Q3 2009 Newsletter
Introduction
Higher But No Hire...
This market still wants to go up. Copious federal stimulus combined with Wall Street’s need to have a good year seem to be pushing stocks higher for no particularly good reason--certainly no reasons coming from the ranks of the unemployed and underemployed (hence the terrible pun). Someone recently used the term fully invested bears to describe many stock investors: They are terrified of coming down from the too-much-too-soon rally of 2009, yet they don’t want to leave the party too early. Be careful! Once the year-end window dressing is over and bonuses are in the bag, anything could happen. If you don’t want to take some money off the table, at least consider reducing your stock market beta (see my article for details), using yield for some downside protection, or doing some hedging. In fact, we’re doing all three!
Banking on the Banks
In the 1960s, if you opened a bank account, they gave you a free toaster. In 2009, if you buy a toaster, they will give you a free bank! If you don’t believe me, ask the Federal Deposit Insurance Corporation (FDIC), the federal agency which insures our checking accounts. They just announced a special assessment to make sure they wouldn’t go under.
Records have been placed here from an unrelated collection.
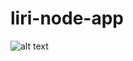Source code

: # liri-node-app
![alt text](https://github.com/hyelim3316/markdown-here/raw/master/src/common/images/icon48.png "Logo Title Text 1")
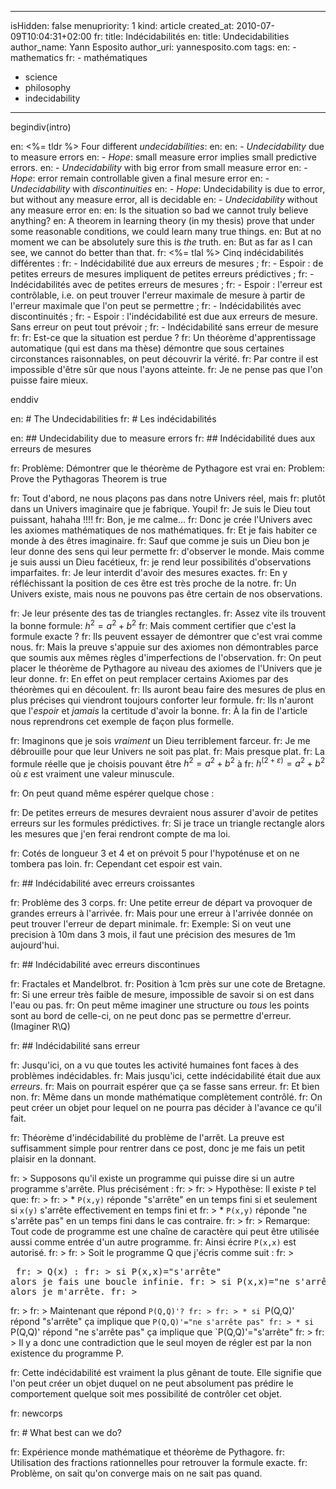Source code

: -----
isHidden:       false
menupriority:   1
kind:           article
created_at:     2010-07-09T10:04:31+02:00
fr: title: Indécidabilités
en: title: Undecidabilities
author_name: Yann Esposito
author_uri: yannesposito.com
tags:
en:   - mathematics
fr:   - mathématiques
  - science
  - philosophy
  - indecidability
-----

begindiv(intro)

en: <%= tldr %> Four different _undecidabilities_:
en: 
en: - _Undecidability_ due to measure errors 
en: - _Hope_: small measure error implies small predictive errors.
en: - _Undecidability_ with big error from small measure error
en: - _Hope_: error remain controllable given a final mesure error
en: - _Undecidability_ with _discontinuities_
en: - _Hope_: Undecidability is due to error, but without any measure error, all is decidable
en: - _Undecidability_ without any measure error
en: 
en: Is the situation so bad we cannot truly believe anything?
en: A theorem in learning theory (in my thesis) prove that under some reasonable conditions, we could learn many true things. 
en: But at no moment we can be absolutely sure this is _the_ truth.
en: But as far as I can see, we cannot do better than that.
fr: <%= tlal %> Cinq indécidabilités différentes :
fr: - Indécidabilité due aux erreurs de mesures ;
fr: - Espoir : de petites erreurs de mesures impliquent de petites erreurs prédictives ;
fr: - Indécidabilités avec de petites erreurs de mesures ;
fr: - Espoir : l'erreur est contrôlable, i.e. on peut trouver l'erreur maximale de mesure à partir de l'erreur maximale que l'on peut se permettre ;
fr: - Indécidabilités avec discontinuités ;
fr: - Espoir : l'indécidabilité est due aux erreurs de mesure. Sans erreur on peut tout prévoir ;
fr: - Indécidabilité sans erreur de mesure
fr: 
fr: Est-ce que la situation est perdue ?
fr: Un théorème d'apprentissage automatique (qui est dans ma thèse) démontre que sous certaines circonstances raisonnables, on peut découvrir la vérité. 
fr: Par contre il est impossible d'être sûr que nous l'ayons atteinte.
fr: Je ne pense pas que l'on puisse faire mieux.


enddiv

en: # The Undecidabilities
fr: # Les indécidabilités

en: ## Undecidability due to measure errors
fr: ## Indécidabilité dues aux erreurs de mesures

fr: Problème: Démontrer que le théorème de Pythagore est vrai
en: Problem: Prove the Pythagoras Theorem is true

fr: Tout d'abord, ne nous plaçons pas dans notre Univers réel, mais
fr: plutôt dans un Univers imaginaire que je fabrique. Youpi! 
fr: Je suis le Dieu tout puissant, hahaha !!!!
fr: Bon, je me calme...
fr: Donc je crée l'Univers avec les axiomes mathématiques de nos mathématiques.
fr: Et je fais habiter ce monde à des êtres imaginaire.
fr: Sauf que comme je suis un Dieu bon je leur donne des sens qui leur permette
fr: d'observer le monde.  Mais comme je suis aussi un Dieu facétieux, 
fr: je rend leur possibilités d'observations imparfaites.
fr: Je leur interdit d'avoir des mesures exactes.
fr: En y réfléchissant la position de ces être est très proche de la notre.
fr: Un Univers existe, mais nous ne pouvons pas être certain de nos observations.

fr: Je leur présente des tas de triangles rectangles.
fr: Assez vite ils trouvent la bonne formule: $h^2=a^2 + b^2$
fr: Mais comment certifier que c'est la formule exacte ?
fr: Ils peuvent essayer de démontrer que c'est vrai comme nous.
fr: Mais la preuve s'appuie sur des axiomes non démontrables parce que soumis aux mêmes règles d'imperfections de l'observation.
fr: On peut placer le théorème de Pythagore au niveau des axiomes de l'Univers que je leur donne.
fr: En effet on peut remplacer certains Axiomes par des théorèmes qui en découlent.
fr: Ils auront beau faire des mesures de plus en plus précises qui viendront toujours conforter leur formule.
fr: Ils n'auront que l'_espoir_ et  _jamais_ la certitude d'avoir la bonne.
fr: À la fin de l'article nous reprendrons cet exemple de façon plus formelle.

fr: Imaginons que je sois _vraiment_ un Dieu terriblement farceur. 
fr: Je me débrouille pour que leur Univers ne soit pas plat. 
fr: Mais presque plat. 
fr: La formule réelle que je choisis pouvant être $h^2=a^2+b^2$ à
fr: $h^(2+\varepsilon)=a^2+b^2$ où $\varepsilon$ est vraiment une valeur minuscule.

fr: On peut quand même espérer quelque chose :

fr: De petites erreurs de mesures devraient nous assurer d'avoir de petites erreurs sur les formules prédictives.
fr: Si je trace un triangle rectangle alors les mesures que j'en ferai rendront compte de ma loi.

fr: Cotés de longueur 3 et 4 et on prévoit 5 pour l'hypoténuse et on ne tombera pas loin.
fr: Cependant cet espoir est vain.

fr: ## Indécidabilité avec erreurs croissantes

fr: Problème des 3 corps. 
fr: Une petite erreur de départ va provoquer de grandes erreurs à l'arrivée.
fr: Mais pour une erreur à l'arrivée donnée on peut trouver l'erreur de depart minimale. 
fr: Exemple: Si on veut une precision à 10m dans 3 mois, il faut une précision des mesures de 1m aujourd'hui.

fr: ## Indécidabilité avec erreurs discontinues

fr: Fractales et Mandelbrot. 
fr: Position à 1cm près sur une cote de Bretagne.
fr: Si une erreur très faible de mesure, impossible de savoir si on est dans l'eau ou pas.
fr: On peut même imaginer une structure ou *tous* les points sont au bord de celle-ci, on ne peut donc pas se permettre d'erreur. (Imaginer R\Q)

fr: ## Indécidabilité sans erreur

fr: Jusqu'ici, on a vu que toutes les activité humaines font faces à des problèmes indécidables.
fr: Mais jusqu'ici, cette indécidabilité était due aux *erreurs*.
fr: Mais on pourrait espérer que ça se fasse sans erreur.
fr: Et bien non.
fr: Même dans un monde mathématique complètement contrôlé.
fr: On peut créer un objet pour lequel on ne pourra pas décider à l'avance ce qu'il fait.

fr: Théorème d'indécidabilité du problème de l'arrêt. La preuve est suffisamment simple pour rentrer dans ce post, donc je me fais un petit plaisir en la donnant.

fr: > Supposons qu'il existe un programme qui puisse dire si un autre programme s'arrête. Plus précisément :
fr: > 
fr: > Hypothèse: Il existe `P` tel que: 
fr: >
fr: > * `P(x,y)` réponde "s'arrête" en un temps fini si et seulement si `x(y)` s'arrête effectivement en temps fini et 
fr: > * `P(x,y)` réponde "ne s'arrête pas" en un temps fini dans le cas contraire.
fr: >
fr: > Remarque: Tout code de programme est une chaîne de caractère qui peut être utilisée aussi comme entrée d'un autre programme. 
fr: Ainsi écrire `P(x,x)` est autorisé.
fr: > 
fr: > Soit le programme Q que j'écris comme suit :
fr: > <pre class="twilight">
fr: > Q(x) :
fr: >     si P(x,x)="s'arrête" alors je fais une boucle infinie.
fr: >     si P(x,x)="ne s'arrête pas" alors je m'arrête.
fr: > </pre>
fr: > 
fr: > Maintenant que répond `P(Q,Q)'?
fr: >
fr: > * si `P(Q,Q)' répond "s'arrête" ça implique que `P(Q,Q)'="ne s'arrête pas"
fr: > * si `P(Q,Q)' répond "ne s'arrête pas" ça implique que `P(Q,Q)'="s'arrête"
fr: > 
fr: > Il y a donc une contradiction que le seul moyen de régler est par la non existence du programme P.

fr: Cette indécidabilité est vraiment la plus gênant de toute. Elle signifie que l'on peut créer un objet duquel on ne peut absolument pas prédire le comportement quelque soit mes possibilité de contrôler cet objet.

fr: newcorps

fr: # What best can we do?

fr: Expérience monde mathématique et théorème de Pythagore.
fr: Utilisation des fractions rationnelles pour retrouver la formule exacte.
fr: Problème, on sait qu'on converge mais on ne sait pas quand.

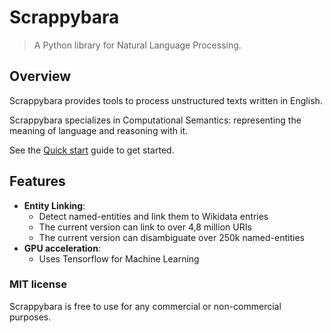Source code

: # Scrappybara

> A Python library for Natural Language Processing.

## Overview

Scrappybara provides tools to process unstructured texts written in English.

Scrappybara specializes in Computational Semantics: representing the meaning of language and reasoning with it.

See the [Quick start](quick-start.md) guide to get started.

## Features

- **Entity Linking**:
    - Detect named-entities and link them to Wikidata entries 
    - The current version can link to over 4,8 million URIs
    - The current version can disambiguate over 250k named-entities  
- **GPU acceleration**:
    - Uses Tensorflow for Machine Learning
    
### MIT license

Scrappybara is free to use for any commercial or non-commercial purposes.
Banks serve as the primary interface between Main Street and Wall Street. If banks are willing to lend to businesses and consumers, the economy will recover. If not, growth and recovery will be choked off.
America is Not Over!
As a child of Japan Inc., Rising Sun era fear-mongering, I watched movie-star Sean Connery save the U.S. from the technologically superior and financially unstoppable Japanese economic machine. So you can imagine my surprise when I realized that Japan now has such a nightmarish load of public debt that it could stall them out for another decade. U.S. citizens are currently saving more money than Japanese citizens on a percentage basis. That feels as strange as when my Swedish friend informed me that my taxes were higher than his. Please think about this the next time you lose sleep over the “end” of America. Americans still work very hard and have a lot of resources and capital. America is simply not over.
What should fully-invested bears invest in?
We are fascinated by a number of interesting investment themes right now: Temporarily cheap energy (a natural gas glut, who would have believed it?); businesses that are downstream of “cheap rent” (the commercial real estate scene is going to be really ugly for a while); and, of course, companies producing the most valuable commodity of all — Yield!